Planet Photoshop

perspective_type_layers

Perspective for Type Layers

Photoshop’s Transform> Perspective command is grayed out when you have a type layer active in the Layers palette. That gives you a choice of rasterizing the type layer or not using the Perspective transformation. Or does it? What if you could add perspective to type without rasterizing the type layer…? “Perspective.” It adds depth to the artwork, the idea that the object extends into the distance. In nature we see perspective primarily through a decrease in size the farther the object is from us.

In Photoshop, we make a selection and use the Edit> Transform> Perspective command. Click on a corner anchor of the bounding box and drag to adjust the shape of the object. Which corner – and whether you drag in or out – determines the “distance” you add to the artwork.

NOTE: When you use a Transform command, you’re resampling the selection, changing the number of pixels used to reproduce that part of the image. Photoshop uses the resampling algorithm specified in Preferences> General for Image Interpolation. This can degrade the appearance of the selection. Generally speaking, the Bicubic algorithm is acceptable. If you will be reducing the number of pixels by dragging inward, Bicubic (Sharper) is a good choice.

Okay, then, what about working with a type layer? The Transform> Perspective command isn’t available for a type layer. You can, of course, rasterize the type layer (converting the editable vector type into a mass of pixels) to create perspective. However, once you do, you can no longer edit the text as type (selecting characters and over-typing them, for example, or changing the color of the type).

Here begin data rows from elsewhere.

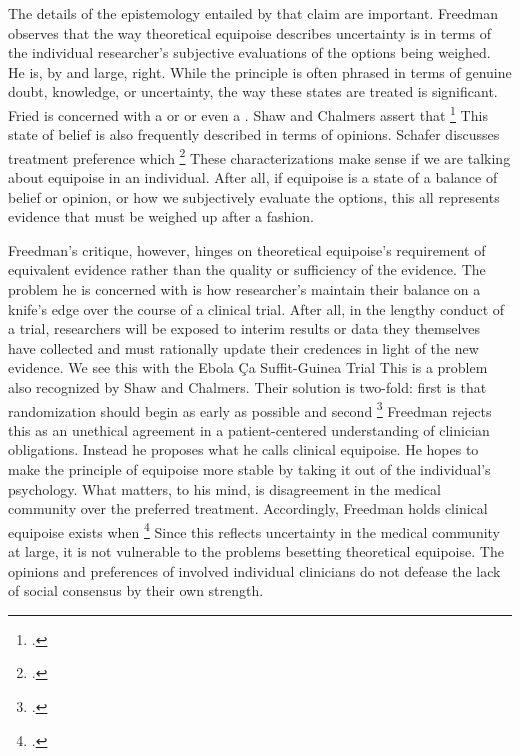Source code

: \documentclass[letterpaper,notitlepage,12pt]{article}
\begin{document}
The details of the epistemology entailed by that claim are important.
Freedman observes that the way theoretical equipoise describes uncertainty is in
terms of the individual researcher's subjective evaluations of the options being
weighed.
He is, by and large, right.
While the principle is often phrased in terms of genuine doubt, knowledge, or
uncertainty, the way these states are treated is significant.
Fried is concerned with a  or or even a
.
Shaw and Chalmers assert that \footcite[p.
494]{shaw_ethics_1970}
This state of belief is also frequently described in terms of opinions.
Schafer discusses treatment preference which \footcite[p. 5]{schafer_commentary_1985}
These characterizations make sense if we are talking about equipoise in an
individual.
After all, if equipoise is a state of a balance of belief or opinion, or how we
subjectively evaluate the
options, this all represents evidence that must be weighed up after a fashion.

Freedman's critique, however, hinges on theoretical equipoise's requirement of
equivalent evidence rather than the quality or sufficiency of the evidence.
The problem he is concerned with is how researcher's maintain their balance on a
knife's edge over the course of a clinical trial.
After all, in the lengthy conduct of a trial, researchers will be exposed to
interim results or data they themselves have collected and must rationally
update their credences in light of the new evidence.
We see this with the Ebola \c{C}a Suffit-Guinea Trial
This is a problem also recognized by Shaw and Chalmers.
Their solution is two-fold: first is that randomization should begin as early as
possible and second \footcite[p. 493]{shaw_ethics_1970}
Freedman rejects this as an unethical agreement in a patient-centered
understanding of clinician obligations.
Instead he proposes what he calls clinical equipoise.
He hopes to make the principle of equipoise more stable by taking it out of the individual's
psychology.
What matters, to his mind, is disagreement in the medical community over the
preferred treatment.
Accordingly, Freedman holds clinical equipoise exists when \footcite[p.
430]{freedman_equipoise_1987}
Since this reflects uncertainty in the medical community at large, it is not
vulnerable to the problems besetting theoretical equipoise.
The opinions and preferences of involved individual clinicians do not defease the
lack of social consensus by their own strength.
\end{document}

You can add a perspective to a type layer using the Type Warp option. (Open Type Warp by clicking the button to the right of the color swatch in the Options Bar when the Type tool is selected.) Set the Bend field to zero, then adjust the Horizontal Distortion or Vertical Distortion field to simulate perspective. (It doesn’t matter which of the warp styles is selected.) It’s not as accurate as rasterizing and using Transform> Perspective, but it’ll present the appearance while leaving the type layer fully editable.

4 comments on “Perspective for Type Layers

  1. That’s why it’s a “Tutorial” and not a “How-to”..

    Main Entry: tutorial
    Function: noun
    Date: 1923

    1 : a class conducted by a tutor for one student or a small number of students
    2 : a paper, book, film, or computer program that provides practical information about a specific subject

  2. Oh, come on, guys, this is a pretty cut’n'dry lesson, even for a relative beginner. I do, however, want to point out that this method doesn’t actually get you perspective like it says it does. The letters should get proportionately smaller as they fade. Here they just get shorter, maintaining their width. To make perspective look real, you’l justl have to rasterize. Or use Repoussé.